Lo cierto es que aunque hay publicaciones científicas que mencionan sus bondades, no existen investigaciones concluyentes que hayan sido avaladas por grandes medios como ‘Lancet’ o el ‘British Journal of Medicine’. En España ha habido médicos que han querido estudiar en pacientes el efecto de la stevia, pero sus iniciativas han sido frenadas por “los comités éticos” y “las farmacéuticas”, según asegura Josep Pàmies.

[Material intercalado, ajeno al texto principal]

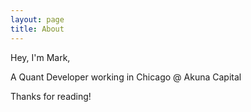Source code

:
 ```yaml
---
layout: page
title: About
---
```


Hey, I'm Mark,

A Quant Developer working in Chicago @ Akuna Capital

Thanks for reading!
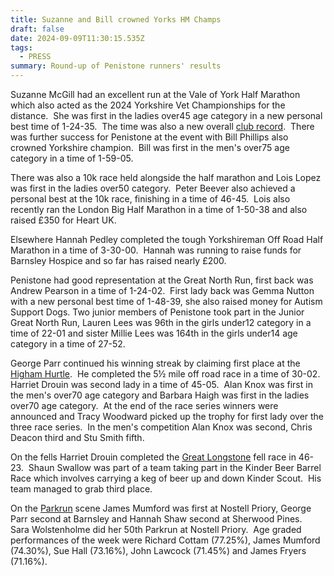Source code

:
 ```yaml
---
title: Suzanne and Bill crowned Yorks HM Champs
draft: false
date: 2024-09-09T11:30:15.535Z
tags:
  - PRESS
summary: Round-up of Penistone runners' results
---
```

Suzanne McGill had an excellent run at the Vale of York Half Marathon which also acted as the 2024 Yorkshire Vet Championships for the distance.  She was first in the ladies over45 age category in a new personal best time of 1-24-35.  The time was also a new overall [club record](https://results.pfrac.co.uk/records/).  There was further success for Penistone at the event with Bill Phillips also crowned Yorkshire champion.  Bill was first in the men's over75 age category in a time of 1-59-05.  

There was also a 10k race held alongside the half marathon and Lois Lopez was first in the ladies over50 category.  Peter Beever also achieved a personal best at the 10k race, finishing in a time of 46-45.  Lois also recently ran the London Big Half Marathon in a time of 1-50-38 and also raised £350 for Heart UK.

Elsewhere Hannah Pedley completed the tough Yorkshireman Off Road Half Marathon in a time of 3-30-00.  Hannah was running to raise funds for Barnsley Hospice and so far has raised nearly £200.

Penistone had good representation at the Great North Run, first back was Andrew Pearson in a time of 1-24-02.  First lady back was Gemma Nutton with a new personal best time of 1-48-39, she also raised money for Autism Support Dogs. Two junior members of Penistone took part in the Junior Great North Run, Lauren Lees was 96th in the girls under12 category in a time of 22-01 and sister Millie Lees was 164th in the girls under14 age category in a time of 27-52.

George Parr continued his winning streak by claiming first place at the [Higham Hurtle](https://results.pfrac.co.uk/championship-2024/higham-hurtle).  He completed the 5½ mile off road race in a time of 30-02.  Harriet Drouin was second lady in a time of 45-05.  Alan Knox was first in the men's over70 age category and Barbara Haigh was first in the ladies over70 age category.  At the end of the race series winners were announced and Tracy Woodward picked up the trophy for first lady over the three race series.  In the men's competition Alan Knox was second, Chris Deacon third and Stu Smith fifth.

On the fells Harriet Drouin completed the [Great Longstone](https://results.pfrac.co.uk/fell-league-2024/great-longstone) fell race in 46-23.  Shaun Swallow was part of a team taking part in the Kinder Beer Barrel Race which involves carrying a keg of beer up and down Kinder Scout.  His team managed to grab third place.

On the [Parkrun](https://results.pfrac.co.uk/parkrun-2024/2024-09-07) scene James Mumford was first at Nostell Priory, George Parr second at Barnsley and Hannah Shaw second at Sherwood Pines.  Sara Wolstenholme did her 50th Parkrun at Nostell Priory.  Age graded performances of the week were Richard Cottam (77.25%), James Mumford (74.30%), Sue Hall (73.16%), John Lawcock (71.45%) and James Fryers (71.16%).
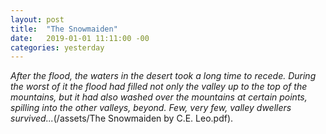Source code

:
 ```yaml
---
layout: post
title:  "The Snowmaiden"
date:   2019-01-01 11:11:00 -00
categories: yesterday
---
```


*After the flood, the waters in the desert took a long time to recede.  During the worst of it the flood had filled not only the valley up to the top of the mountains, but it had also washed over the mountains at certain points, spilling into the other valleys, beyond.  Few, very few, valley dwellers survived...*<!--more-->(/assets/The Snowmaiden by C.E. Leo.pdf).


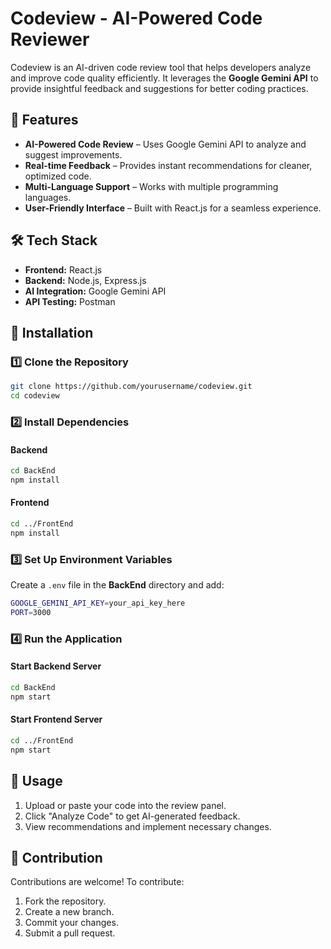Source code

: # Codeview - AI-Powered Code Reviewer

Codeview is an AI-driven code review tool that helps developers analyze and improve code quality efficiently. It leverages the **Google Gemini API** to provide insightful feedback and suggestions for better coding practices.

## 🚀 Features

- **AI-Powered Code Review** – Uses Google Gemini API to analyze and suggest improvements.
- **Real-time Feedback** – Provides instant recommendations for cleaner, optimized code.
- **Multi-Language Support** – Works with multiple programming languages.
- **User-Friendly Interface** – Built with React.js for a seamless experience.

## 🛠 Tech Stack

- **Frontend:** React.js
- **Backend:** Node.js, Express.js
- **AI Integration:** Google Gemini API
- **API Testing:** Postman

## 📌 Installation

### 1️⃣ Clone the Repository

```sh
git clone https://github.com/yourusername/codeview.git
cd codeview
```

### 2️⃣ Install Dependencies

#### Backend

```sh
cd BackEnd
npm install
```

#### Frontend

```sh
cd ../FrontEnd
npm install
```

### 3️⃣ Set Up Environment Variables

Create a `.env` file in the **BackEnd** directory and add:

```sh
GOOGLE_GEMINI_API_KEY=your_api_key_here
PORT=3000
```

### 4️⃣ Run the Application

#### Start Backend Server

```sh
cd BackEnd
npm start
```

#### Start Frontend Server

```sh
cd ../FrontEnd
npm start
```

## 🎯 Usage

1. Upload or paste your code into the review panel.
2. Click "Analyze Code" to get AI-generated feedback.
3. View recommendations and implement necessary changes.

## 🤝 Contribution

Contributions are welcome! To contribute:

1. Fork the repository.
2. Create a new branch.
3. Commit your changes.
4. Submit a pull request.
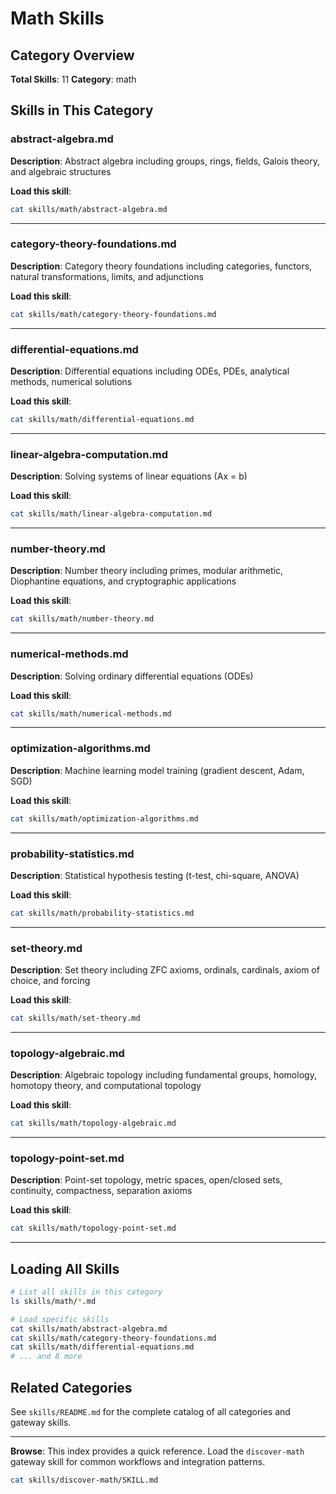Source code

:# Math Skills

## Category Overview

**Total Skills**: 11
**Category**: math

## Skills in This Category

### abstract-algebra.md
**Description**: Abstract algebra including groups, rings, fields, Galois theory, and algebraic structures

**Load this skill**:
```bash
cat skills/math/abstract-algebra.md
```

---

### category-theory-foundations.md
**Description**: Category theory foundations including categories, functors, natural transformations, limits, and adjunctions

**Load this skill**:
```bash
cat skills/math/category-theory-foundations.md
```

---

### differential-equations.md
**Description**: Differential equations including ODEs, PDEs, analytical methods, numerical solutions

**Load this skill**:
```bash
cat skills/math/differential-equations.md
```

---

### linear-algebra-computation.md
**Description**: Solving systems of linear equations (Ax = b)

**Load this skill**:
```bash
cat skills/math/linear-algebra-computation.md
```

---

### number-theory.md
**Description**: Number theory including primes, modular arithmetic, Diophantine equations, and cryptographic applications

**Load this skill**:
```bash
cat skills/math/number-theory.md
```

---

### numerical-methods.md
**Description**: Solving ordinary differential equations (ODEs)

**Load this skill**:
```bash
cat skills/math/numerical-methods.md
```

---

### optimization-algorithms.md
**Description**: Machine learning model training (gradient descent, Adam, SGD)

**Load this skill**:
```bash
cat skills/math/optimization-algorithms.md
```

---

### probability-statistics.md
**Description**: Statistical hypothesis testing (t-test, chi-square, ANOVA)

**Load this skill**:
```bash
cat skills/math/probability-statistics.md
```

---

### set-theory.md
**Description**: Set theory including ZFC axioms, ordinals, cardinals, axiom of choice, and forcing

**Load this skill**:
```bash
cat skills/math/set-theory.md
```

---

### topology-algebraic.md
**Description**: Algebraic topology including fundamental groups, homology, homotopy theory, and computational topology

**Load this skill**:
```bash
cat skills/math/topology-algebraic.md
```

---

### topology-point-set.md
**Description**: Point-set topology, metric spaces, open/closed sets, continuity, compactness, separation axioms

**Load this skill**:
```bash
cat skills/math/topology-point-set.md
```

---

## Loading All Skills

```bash
# List all skills in this category
ls skills/math/*.md

# Load specific skills
cat skills/math/abstract-algebra.md
cat skills/math/category-theory-foundations.md
cat skills/math/differential-equations.md
# ... and 8 more
```

## Related Categories

See `skills/README.md` for the complete catalog of all categories and gateway skills.

---

**Browse**: This index provides a quick reference. Load the `discover-math` gateway skill for common workflows and integration patterns.

```bash
cat skills/discover-math/SKILL.md
```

“Esto lo frenan para evitar que la gente sepa las propiedades medicinales que tiene la planta. Si estuviera en los herbolarios y fuera legal, hundiría los negocios farmacéuticos de la diabetes, la hipertensión, el colesterol… Es una planta que es un peligro público para las farmacéuticas. Es una vergüenza que a nivel político esto no cambie”.

Hay muchos especialistas en Medicina que respaldan a Pàmies. Hoy mismo, se celebra en Balaguer la Feria de Alimentación y Salud en la que de 20 conferenciantes, 10 son médicos. También hay famosos que han usado sus brotes verdes ilegales para tratarse (Di Stefano, Mercedes Milá…) o para cocinar, como el tres estrellas Michelin Quique Dacosta o Ferran Adrià.

Pero Pàmies no sólo rema a favor de este edulcorante natural. A medida que habla, nos enseña otro de sus tesoros botánicos: la planta llamada kalenchoe. Este arbusto de hojas carnosas, conocido vulgarmente como “colombiana”, es su remedio para ayudar a que los enfermos de cáncer regeneren el tejido celular. Su propuesta, comer las hojas frescas -recuerda al formato del aloe vera, pero sabe a almendra verde-, levanta ampollas entre entusiastas y detractores de la medicina alternativa como complemento de la tradicional.

Pero el caballero de la stevia tiene más frentes abiertos. Afronta expedientes sancionadores por vender la planta seca, inspecciones de Sanidad cada dos por tres y un juicio por impulsar la marihuana como herramienta terapéutica. Pero a él poco le importa. Arranca un par de hojas, las masca y nos mira fijamente con sus ojos azul cielo que no dejan lugar al miedo. Tiene una determinación y nadie le va a frenar: la revolución dulce triunfará.